--- PROVIDED DATA ---
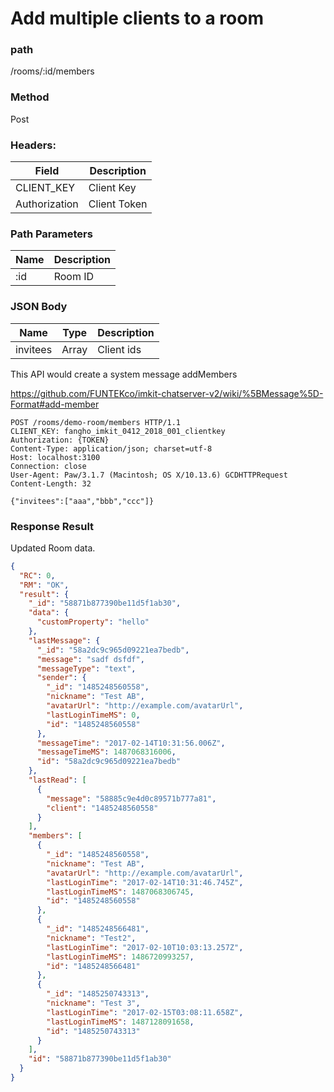 # Add multiple clients to a room
### path
/rooms/:id/members

### Method
Post

### Headers:

| Field         | Description  |
| ------------- | ------------ |
| CLIENT_KEY    | Client Key   |
| Authorization | Client Token |

### Path Parameters

| Name        | Description |
| ----------- | ----------- |
| :id         | Room ID     |

### JSON Body
| Name        | Type  | Description |
| ----------- | ----- | ----------- |
| invitees    | Array | Client ids  |


This API would create a system message addMembers

https://github.com/FUNTEKco/imkit-chatserver-v2/wiki/%5BMessage%5D-Format#add-member

```
POST /rooms/demo-room/members HTTP/1.1
CLIENT_KEY: fangho_imkit_0412_2018_001_clientkey
Authorization: {TOKEN}
Content-Type: application/json; charset=utf-8
Host: localhost:3100
Connection: close
User-Agent: Paw/3.1.7 (Macintosh; OS X/10.13.6) GCDHTTPRequest
Content-Length: 32

{"invitees":["aaa","bbb","ccc"]}
```

### Response Result
Updated Room data.

```json
{
  "RC": 0,
  "RM": "OK",
  "result": {
    "_id": "58871b877390be11d5f1ab30",
    "data": {
      "customProperty": "hello"
    },
    "lastMessage": {
      "_id": "58a2dc9c965d09221ea7bedb",
      "message": "sadf dsfdf",
      "messageType": "text",
      "sender": {
        "_id": "1485248560558",
        "nickname": "Test AB",
        "avatarUrl": "http://example.com/avatarUrl",
        "lastLoginTimeMS": 0,
        "id": "1485248560558"
      },
      "messageTime": "2017-02-14T10:31:56.006Z",
      "messageTimeMS": 1487068316006,
      "id": "58a2dc9c965d09221ea7bedb"
    },
    "lastRead": [
      {
        "message": "58885c9e4d0c89571b777a81",
        "client": "1485248560558"
      }
    ],
    "members": [
      {
        "_id": "1485248560558",
        "nickname": "Test AB",
        "avatarUrl": "http://example.com/avatarUrl",
        "lastLoginTime": "2017-02-14T10:31:46.745Z",
        "lastLoginTimeMS": 1487068306745,
        "id": "1485248560558"
      },
      {
        "_id": "1485248566481",
        "nickname": "Test2",
        "lastLoginTime": "2017-02-10T10:03:13.257Z",
        "lastLoginTimeMS": 1486720993257,
        "id": "1485248566481"
      },
      {
        "_id": "1485250743313",
        "nickname": "Test 3",
        "lastLoginTime": "2017-02-15T03:08:11.658Z",
        "lastLoginTimeMS": 1487128091658,
        "id": "1485250743313"
      }
    ],
    "id": "58871b877390be11d5f1ab30"
  }
}
```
---
» **TRY IT**
The answer must consist solely of the lines from the first line of the records through the line containing "This API would", reproduced exactly and without the pictures.

» **SOLVED PROBLEM**
 # Add multiple clients to a room
### path
/rooms/:id/members

### Method
Post

### Headers:

| Field         | Description  |
| ------------- | ------------ |
| CLIENT_KEY    | Client Key   |
| Authorization | Client Token |

### Path Parameters

| Name        | Description |
| ----------- | ----------- |
| :id         | Room ID     |

### JSON Body
| Name        | Type  | Description |
| ----------- | ----- | ----------- |
| invitees    | Array | Client ids  |


This API would create a system message addMembers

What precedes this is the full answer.